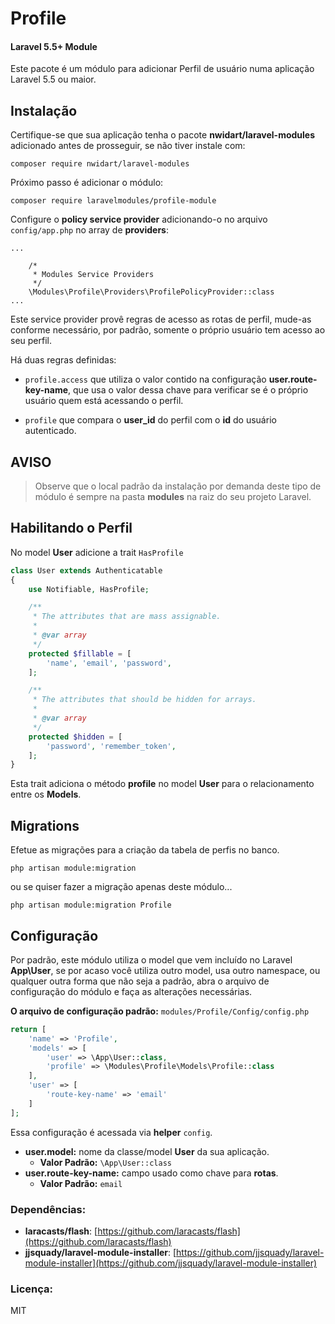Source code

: # Profile

#### Laravel 5.5+ Module

Este pacote é um módulo para adicionar Perfil de usuário numa aplicação Laravel 5.5 ou maior.

## Instalação

Certifique-se que sua aplicação tenha o pacote **nwidart/laravel-modules** adicionado antes de prosseguir, se não tiver instale com:

```
composer require nwidart/laravel-modules
```

Próximo passo é adicionar o módulo:


```
composer require laravelmodules/profile-module
```


Configure o **policy service provider** adicionando-o no arquivo `config/app.php` no array de **providers**:

```
...

	/*
	 * Modules Service Providers
 	 */
    \Modules\Profile\Providers\ProfilePolicyProvider::class
...    
```

Este service provider provê regras de acesso as rotas de perfil, mude-as conforme necessário, por padrão, somente o próprio usuário tem acesso ao seu perfil.

Há duas regras definidas: 

* `profile.access` que utiliza o valor contido na configuração **user.route-key-name**, que usa o valor dessa chave para verificar se é o próprio usuário quem está acessando o perfil.

* `profile` que compara o **user_id** do perfil com o **id** do usuário autenticado.

## AVISO

> Observe que o local padrão da instalação por demanda deste tipo de módulo é sempre na pasta **modules** na raiz do seu projeto Laravel.

## Habilitando o Perfil

No model **User** adicione a trait `HasProfile`

```php
class User extends Authenticatable
{
    use Notifiable, HasProfile;

    /**
     * The attributes that are mass assignable.
     *
     * @var array
     */
    protected $fillable = [
        'name', 'email', 'password',
    ];

    /**
     * The attributes that should be hidden for arrays.
     *
     * @var array
     */
    protected $hidden = [
        'password', 'remember_token',
    ];
}
```

Esta trait adiciona o método **profile** no model **User** para o relacionamento entre os **Models**.

## Migrations

Efetue as migrações para a criação da tabela de perfis no banco.

```
php artisan module:migration
```
ou se quiser fazer a migração apenas deste módulo...

```
php artisan module:migration Profile
```

## Configuração

Por padrão, este módulo utiliza o model que vem incluído no Laravel **App\User**, se por acaso você utiliza outro model, usa outro namespace, ou qualquer outra forma que não seja a padrão, abra o arquivo de configuração do módulo e faça as alterações necessárias.

**O arquivo de configuração padrão:** `modules/Profile/Config/config.php`

```php
return [
    'name' => 'Profile',
    'models' => [
        'user' => \App\User::class,
        'profile' => \Modules\Profile\Models\Profile::class
    ],
    'user' => [
        'route-key-name' => 'email'
    ]
];
```

Essa configuração é acessada via **helper** `config`.

* **user.model:** nome da classe/model **User** da sua aplicação. 
	- **Valor Padrão:** `\App\User::class`
* **user.route-key-name:** campo usado como chave para **rotas**. 
	- **Valor Padrão:** `email`

### Dependências:

* **laracasts/flash**: [https://github.com/laracasts/flash](https://github.com/laracasts/flash)
* **jjsquady/laravel-module-installer**: [https://github.com/jjsquady/laravel-module-installer](https://github.com/jjsquady/laravel-module-installer)

### Licença:

MIT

PROBLEM TO WORK ON.
Lines in the records that hold the word "usuário" are to be counted; give only the total.

WRITTEN RESPONSE.
4